There's a grocery store here called Rewe (pronounced Reh-vah) about a mile from our apartment, and they have a grill in the back where you can buy hot food like bratwurst, frikadellen, and doner kebabs. Their kebabs are so cheap yet quality and filling, we find ourselves stopping by a couple times a week. It's a habit we don't want to break. I admit, I can be a fast food junkie, but in a city of over 500,000 that only has ONE drive-thru fast food place (McDonald's), my American fast food habit isn't possible. I realize that's a good thing, but I won't pretend that finding the cheap kebabs didn't feel like an absolute godsend. Thanks, God. He knows your needs, friends. ;)
5. I Miss Goldfish.
Who knew Pepperidge Farm Goldfish snacks would be so dearly missed? It's just that Talitha loved them back home (what kid doesn't?) and snacks are basically a lifeline for any mama of a young child. Kid acting antsy getting into the car seat? Stuff food in kid's mouth. Kid is bored but you're out in public. Stuff food in kid's mouth. Kid is having a meltdown over the toy they can't have/you won't buy for them. Stuff food in kid's mouth. Even though there are other things I've found for her to munch on in those life or death situations — bread rolls and pretzels FTW, and I promise I give her fruit, too — I miss the way her little face would light up when a handful of goldfish were placed in front of her.
6. Being connected to people is life.
We've become pretty good at making new friends (and moving away from them!). But even though we're not staying here for long, it's vital to find people who are like-minded and open. I'm so thankful for a few sweet people who have opened their hearts to us for a while — and for English speakers! It's still tempting to isolate ourselves, but the challenge of doing life with others is far more rewarding.

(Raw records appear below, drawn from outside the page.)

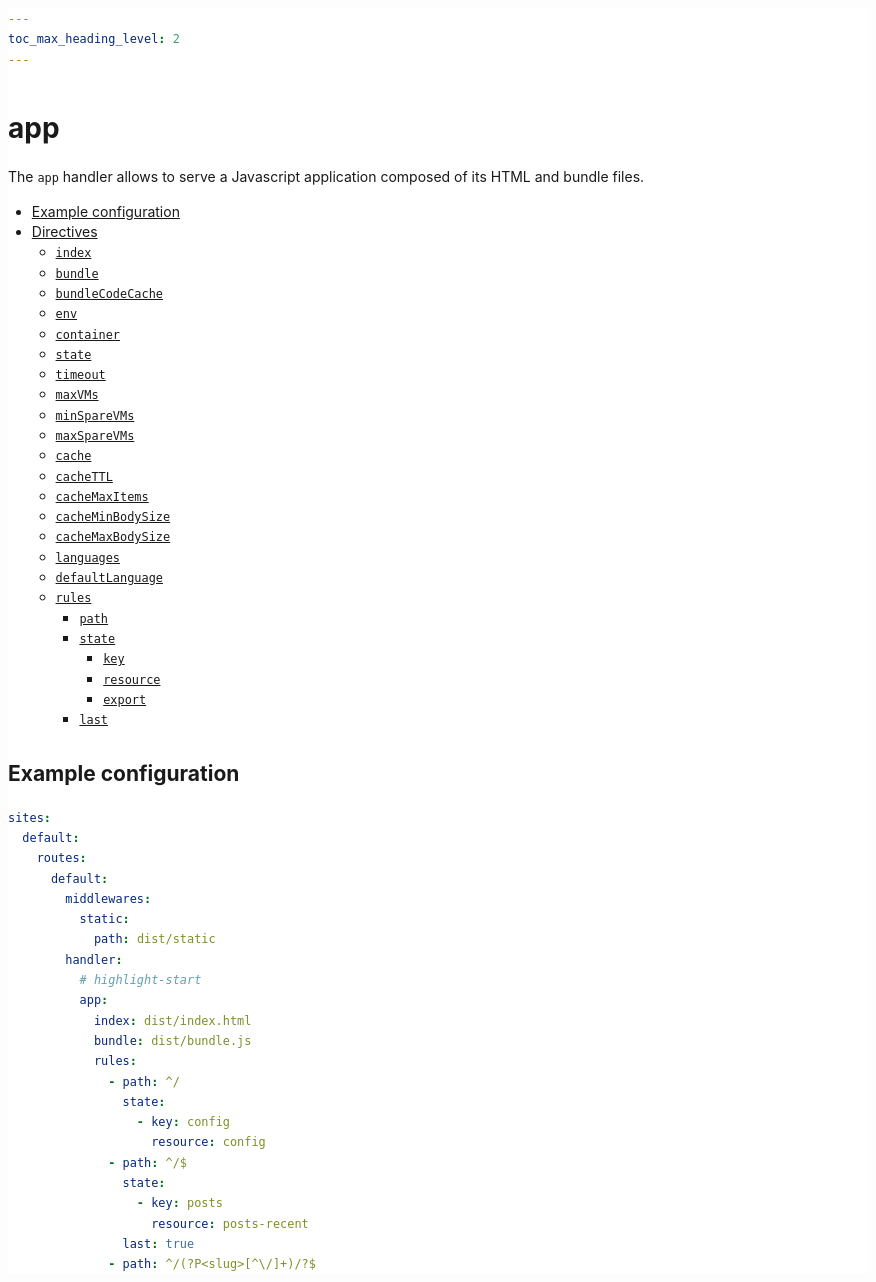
```yaml
---
toc_max_heading_level: 2
---
```


# app

The `app` handler allows to serve a Javascript application composed of its HTML and bundle files.

- [Example configuration](#example-configuration)
- [Directives](#directives)
  - [`index`](#index)
  - [`bundle`](#bundle)
  - [`bundleCodeCache`](#bundleCodeCache)
  - [`env`](#env)
  - [`container`](#container)
  - [`state`](#state)
  - [`timeout`](#timeout)
  - [`maxVMs`](#maxVMs)
  - [`minSpareVMs`](#minSpareVMs)
  - [`maxSpareVMs`](#maxSpareVMs)
  - [`cache`](#cache)
  - [`cacheTTL`](#cacheTTL)
  - [`cacheMaxItems`](#cacheMaxItems)
  - [`cacheMinBodySize`](#cacheMinBodySize)
  - [`cacheMaxBodySize`](#cacheMaxBodySize)
  - [`languages`](#languages)
  - [`defaultLanguage`](#defaultLanguage)
  - [`rules`](#rules)
    - [`path`](#rule-path)
    - [`state`](#rule-state)
      - [`key`](#rule-state-key)
      - [`resource`](#rule-state-resource)
      - [`export`](#rule-state-export)
    - [`last`](#rule-last)

## Example configuration

```yaml
sites:
  default:
    routes:
      default:
        middlewares:
          static:
            path: dist/static
        handler:
          # highlight-start
          app:
            index: dist/index.html
            bundle: dist/bundle.js
            rules:
              - path: ^/
                state:
                  - key: config
                    resource: config
              - path: ^/$
                state:
                  - key: posts
                    resource: posts-recent
                last: true
              - path: ^/(?P<slug>[^\/]+)/?$
```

7. I've never been so grateful for a car.
We've lived without one before both in England in 2013 and most of our time in Redding, CA, but not having a car with a kid is far more difficult. It was only a little over a month we didn't have one, but that's definitely not something I'm going to volunteer for in the future. It's still not quite as good as it could be since we bought a manual engine, and I can only drive an automatic, so it's not like I can hop in the car by myself or anything. Basically, this time here is definitely bringing my lack of skills to the surface! But I can either let them be or do something about them. The language thing isn't as easy, but driving a manual is something for the 2017 resolution list for sure!
8. My kid is amazing.
Talitha — she's seriously the best. Yes, she has moments where she's crying because she can't have something, and she's getting harder to take shopping since she's always wanting to move and go and play and pick up everything. (When did I get a toddler?!) Also, going to sleep at night lately has become a drawn out exercise in increasing mommy and daddy's patience levels. She weaned herself from nursing to sleep, but she wants extra (and extra and extra) cuddles before finally falling off to sleep. But to put it all in perspective, to know she's also had to leave everthing (and everyone) she knew behind, and to see her do it while still keeping such an open heart to everything, smiling and playing as if nothing were different, it makes me smile. I know she's a baby, and their adaptability is off the charts, but there are so many other ways this could have gone, right? It's like seeing her happy and well lets me know that we haven't screwed up massively. I just mean that from a parent's perspective, it seems that if your child is struggling, you sort of know that something is wrong and things need to change, that it's your responsibility (and honor) to make things better for them. What I guess I'm saying is that Talitha has made it easy for us to follow our hearts so far, and it's the combination of God's grace and her awesome personality, I think. One day when she's older, I can't wait to thank her for being a pretty chill baby and send her on adventures of her own.